Wednesday, January 21, 2015

Don't skeuomorph your containers

Containers were initially pitched as more or less just another form of partitioning. A way to split large systems into smaller ones in which workloads not requiring a complete system by themselves could coexist without interfering with each other. Server/hardware virtualization is the most familiar form of partitioning today but, in its x86 form, it was only the latest in a long series of partitioning techniques initially applied mostly to mainframes and Unix servers. 

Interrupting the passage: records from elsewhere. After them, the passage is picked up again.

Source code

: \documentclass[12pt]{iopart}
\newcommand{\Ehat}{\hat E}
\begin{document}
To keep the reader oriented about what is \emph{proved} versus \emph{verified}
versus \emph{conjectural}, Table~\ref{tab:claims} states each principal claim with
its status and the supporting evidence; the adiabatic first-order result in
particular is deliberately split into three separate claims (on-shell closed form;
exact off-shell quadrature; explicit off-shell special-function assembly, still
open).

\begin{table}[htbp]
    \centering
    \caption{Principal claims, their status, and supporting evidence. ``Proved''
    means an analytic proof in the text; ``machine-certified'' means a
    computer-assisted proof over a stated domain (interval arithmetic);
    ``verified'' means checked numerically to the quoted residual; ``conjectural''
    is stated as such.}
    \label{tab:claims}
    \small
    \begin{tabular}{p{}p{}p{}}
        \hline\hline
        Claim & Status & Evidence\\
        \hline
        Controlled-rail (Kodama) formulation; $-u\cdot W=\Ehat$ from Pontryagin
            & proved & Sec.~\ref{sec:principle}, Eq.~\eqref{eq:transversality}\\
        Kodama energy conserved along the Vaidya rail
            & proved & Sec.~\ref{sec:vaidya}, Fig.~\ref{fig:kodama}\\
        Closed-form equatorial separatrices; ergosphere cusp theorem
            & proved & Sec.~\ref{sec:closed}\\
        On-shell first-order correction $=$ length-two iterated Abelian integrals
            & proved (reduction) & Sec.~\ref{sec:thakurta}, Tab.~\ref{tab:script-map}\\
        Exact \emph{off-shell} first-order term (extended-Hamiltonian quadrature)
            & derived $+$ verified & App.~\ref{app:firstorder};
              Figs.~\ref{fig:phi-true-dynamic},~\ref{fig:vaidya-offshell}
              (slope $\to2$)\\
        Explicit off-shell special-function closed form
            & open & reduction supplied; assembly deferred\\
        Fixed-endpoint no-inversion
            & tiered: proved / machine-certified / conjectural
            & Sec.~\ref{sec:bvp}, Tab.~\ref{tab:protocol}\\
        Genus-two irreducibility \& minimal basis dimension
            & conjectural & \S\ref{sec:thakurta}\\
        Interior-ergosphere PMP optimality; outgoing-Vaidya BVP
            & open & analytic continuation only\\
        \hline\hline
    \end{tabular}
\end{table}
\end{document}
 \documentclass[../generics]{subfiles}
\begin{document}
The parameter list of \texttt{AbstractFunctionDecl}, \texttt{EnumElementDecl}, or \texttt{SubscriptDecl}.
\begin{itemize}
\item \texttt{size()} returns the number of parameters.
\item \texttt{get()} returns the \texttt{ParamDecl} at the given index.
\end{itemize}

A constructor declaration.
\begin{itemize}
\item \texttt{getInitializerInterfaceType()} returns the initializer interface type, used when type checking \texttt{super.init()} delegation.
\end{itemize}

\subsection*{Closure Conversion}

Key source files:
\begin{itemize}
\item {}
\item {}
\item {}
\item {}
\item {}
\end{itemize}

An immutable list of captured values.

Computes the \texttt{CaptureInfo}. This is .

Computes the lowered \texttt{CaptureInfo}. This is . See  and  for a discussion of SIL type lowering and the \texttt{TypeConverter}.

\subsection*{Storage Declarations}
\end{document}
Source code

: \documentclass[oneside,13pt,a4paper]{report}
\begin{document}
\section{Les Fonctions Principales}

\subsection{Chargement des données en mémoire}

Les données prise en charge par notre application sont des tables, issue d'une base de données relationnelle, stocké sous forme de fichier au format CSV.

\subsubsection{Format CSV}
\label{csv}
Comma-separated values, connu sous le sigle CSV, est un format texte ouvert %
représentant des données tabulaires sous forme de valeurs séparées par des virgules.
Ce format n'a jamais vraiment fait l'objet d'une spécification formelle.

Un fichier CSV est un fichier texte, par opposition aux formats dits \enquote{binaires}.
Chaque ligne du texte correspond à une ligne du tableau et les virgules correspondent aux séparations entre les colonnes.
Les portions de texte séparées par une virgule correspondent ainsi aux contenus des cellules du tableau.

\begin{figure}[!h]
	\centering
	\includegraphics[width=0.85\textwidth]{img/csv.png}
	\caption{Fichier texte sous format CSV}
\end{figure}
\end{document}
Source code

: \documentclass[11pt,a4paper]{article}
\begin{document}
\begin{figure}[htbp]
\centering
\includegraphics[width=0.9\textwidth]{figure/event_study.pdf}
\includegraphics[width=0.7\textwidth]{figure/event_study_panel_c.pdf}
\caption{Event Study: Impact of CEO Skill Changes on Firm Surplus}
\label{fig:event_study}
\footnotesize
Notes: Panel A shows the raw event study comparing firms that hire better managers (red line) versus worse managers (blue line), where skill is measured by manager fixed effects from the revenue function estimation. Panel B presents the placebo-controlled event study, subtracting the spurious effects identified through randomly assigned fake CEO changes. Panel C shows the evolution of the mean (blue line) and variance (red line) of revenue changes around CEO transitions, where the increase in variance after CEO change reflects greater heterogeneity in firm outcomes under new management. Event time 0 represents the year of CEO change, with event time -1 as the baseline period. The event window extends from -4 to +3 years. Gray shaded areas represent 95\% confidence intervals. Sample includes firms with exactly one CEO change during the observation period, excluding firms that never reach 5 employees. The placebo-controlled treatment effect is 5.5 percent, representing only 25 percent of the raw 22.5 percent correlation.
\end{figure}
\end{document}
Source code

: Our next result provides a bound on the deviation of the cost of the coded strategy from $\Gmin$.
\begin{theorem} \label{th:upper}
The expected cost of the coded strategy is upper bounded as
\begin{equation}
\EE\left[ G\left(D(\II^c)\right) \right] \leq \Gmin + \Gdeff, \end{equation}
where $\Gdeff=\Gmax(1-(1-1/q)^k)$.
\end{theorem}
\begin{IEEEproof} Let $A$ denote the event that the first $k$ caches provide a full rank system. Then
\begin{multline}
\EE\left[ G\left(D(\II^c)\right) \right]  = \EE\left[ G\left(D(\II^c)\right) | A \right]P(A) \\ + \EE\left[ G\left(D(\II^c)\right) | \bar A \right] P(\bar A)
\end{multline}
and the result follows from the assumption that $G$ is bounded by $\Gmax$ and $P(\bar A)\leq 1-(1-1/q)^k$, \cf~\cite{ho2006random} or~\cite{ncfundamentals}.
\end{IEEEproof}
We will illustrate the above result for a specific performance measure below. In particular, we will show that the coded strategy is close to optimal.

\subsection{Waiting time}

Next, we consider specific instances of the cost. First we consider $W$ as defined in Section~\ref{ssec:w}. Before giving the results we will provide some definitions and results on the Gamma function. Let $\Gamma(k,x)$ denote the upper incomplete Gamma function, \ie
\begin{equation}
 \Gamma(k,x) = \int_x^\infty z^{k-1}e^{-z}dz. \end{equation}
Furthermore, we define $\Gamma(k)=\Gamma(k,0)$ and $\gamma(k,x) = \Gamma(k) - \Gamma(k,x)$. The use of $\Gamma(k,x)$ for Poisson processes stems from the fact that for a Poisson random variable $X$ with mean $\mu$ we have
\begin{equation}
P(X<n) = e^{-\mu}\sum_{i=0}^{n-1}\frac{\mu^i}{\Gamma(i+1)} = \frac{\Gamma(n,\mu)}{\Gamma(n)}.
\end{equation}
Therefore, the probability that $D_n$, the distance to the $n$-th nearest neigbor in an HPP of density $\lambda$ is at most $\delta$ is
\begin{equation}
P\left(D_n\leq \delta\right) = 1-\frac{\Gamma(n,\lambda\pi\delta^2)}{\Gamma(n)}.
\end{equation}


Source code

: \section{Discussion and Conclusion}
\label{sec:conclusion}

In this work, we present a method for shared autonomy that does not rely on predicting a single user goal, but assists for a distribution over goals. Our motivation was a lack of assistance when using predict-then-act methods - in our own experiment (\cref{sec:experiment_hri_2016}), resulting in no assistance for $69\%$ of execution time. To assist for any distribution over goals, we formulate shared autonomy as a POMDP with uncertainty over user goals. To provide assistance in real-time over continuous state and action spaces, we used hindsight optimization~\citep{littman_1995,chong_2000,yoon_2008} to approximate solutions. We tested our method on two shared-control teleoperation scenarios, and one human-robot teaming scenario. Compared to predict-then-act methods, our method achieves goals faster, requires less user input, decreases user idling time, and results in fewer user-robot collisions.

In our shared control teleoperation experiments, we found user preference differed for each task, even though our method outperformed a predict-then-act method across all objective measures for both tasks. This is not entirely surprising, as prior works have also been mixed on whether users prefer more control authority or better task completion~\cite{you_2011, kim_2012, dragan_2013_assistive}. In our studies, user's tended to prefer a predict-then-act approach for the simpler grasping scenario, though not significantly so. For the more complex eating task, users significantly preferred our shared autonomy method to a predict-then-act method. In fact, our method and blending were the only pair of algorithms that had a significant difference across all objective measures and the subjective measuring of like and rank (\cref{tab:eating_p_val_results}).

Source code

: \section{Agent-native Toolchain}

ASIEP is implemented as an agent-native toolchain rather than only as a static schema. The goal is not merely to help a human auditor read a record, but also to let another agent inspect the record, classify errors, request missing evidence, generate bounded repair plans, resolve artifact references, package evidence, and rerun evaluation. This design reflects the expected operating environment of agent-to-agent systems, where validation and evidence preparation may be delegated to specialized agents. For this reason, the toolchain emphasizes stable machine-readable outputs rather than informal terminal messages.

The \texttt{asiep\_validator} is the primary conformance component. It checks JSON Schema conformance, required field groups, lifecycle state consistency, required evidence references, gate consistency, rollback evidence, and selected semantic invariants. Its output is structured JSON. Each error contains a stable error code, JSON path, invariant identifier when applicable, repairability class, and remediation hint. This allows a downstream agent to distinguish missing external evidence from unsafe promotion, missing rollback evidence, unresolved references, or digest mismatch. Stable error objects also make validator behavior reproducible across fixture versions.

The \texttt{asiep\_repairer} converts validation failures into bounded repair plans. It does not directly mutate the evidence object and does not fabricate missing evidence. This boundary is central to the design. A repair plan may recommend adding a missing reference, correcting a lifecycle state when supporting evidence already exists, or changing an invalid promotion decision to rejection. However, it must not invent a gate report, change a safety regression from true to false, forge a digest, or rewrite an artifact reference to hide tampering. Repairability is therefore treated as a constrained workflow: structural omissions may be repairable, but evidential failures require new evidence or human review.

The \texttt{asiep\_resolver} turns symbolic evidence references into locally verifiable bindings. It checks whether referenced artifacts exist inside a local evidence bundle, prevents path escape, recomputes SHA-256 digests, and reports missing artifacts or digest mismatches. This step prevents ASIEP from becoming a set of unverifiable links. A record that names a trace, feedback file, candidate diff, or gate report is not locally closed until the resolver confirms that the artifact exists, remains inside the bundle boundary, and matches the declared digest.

The implementation details of these various approaches differed enormously and even within a single vendor—nay, within a single system design—multiple techniques hit different points along a continuum which mostly traded off flexibility against degree of isolation between workloads. For example, the HP Superdome had a form of physical partitioning using hardware, a more software-based partitioning approach, as well as a server virtualization variant for HP-UX on the system’s Itanium processors. 

But, whatever their differences, these approaches didn’t really change much about how one used and interacted with the individual partitions. They were like the original pre-partitioned systems, There were just more of them and they were correspondingly smaller. Indeed that was sort of the point. Partitioning was fundamentally about efficiency and was logically just an extension of resource management approaches that allowed for the co-existence of multiple workloads historically .

Ohc breakout 02

At a financial industry luncheon discussion I attended last December, one of the participants coined a term that I promptly told him I was going to steal. And I did. That term was “skeuomorphic virtualization” which he used to describe hardware/server virtualization. Skeuomorphism is usually discussed in the context of industrial design. Wikipedia describes a skeuomorph as "a derivative object that retains ornamental design cues from structures that were necessary in the original.” The term has entered the popular lexicon because of the shift away from shadows and other references to the physical world such as leather-patterned icons in recent versions of Apple’s iOS

However, the concept of skeuomorphism can be thought of as applying more broadly—to the idea that existing patterns and modes of interaction can be retained even though they’re not necessarily required for a new technology. In the case of “skeuomorphic virtualization,” a hypervisor abstracts the underlying hardware. While this abstraction was employed over time to enable new capabilities like live migration that were difficult and expensive to implement on bare metal, virtualized servers still largely look and feel like physical ones to their users. Large pools of virtualized servers do require new management software and techniques—think the VMware administrator role—but the fundamental units under management still have a lot in common with a physical box: independent operating system instances that are individually customizable and which are often relatively large and long-lived. Think of all the work that has gone into scaling up individual VMs in both proprietary virtualization and open source KVM/Red Hat Enterprise Virtualization. 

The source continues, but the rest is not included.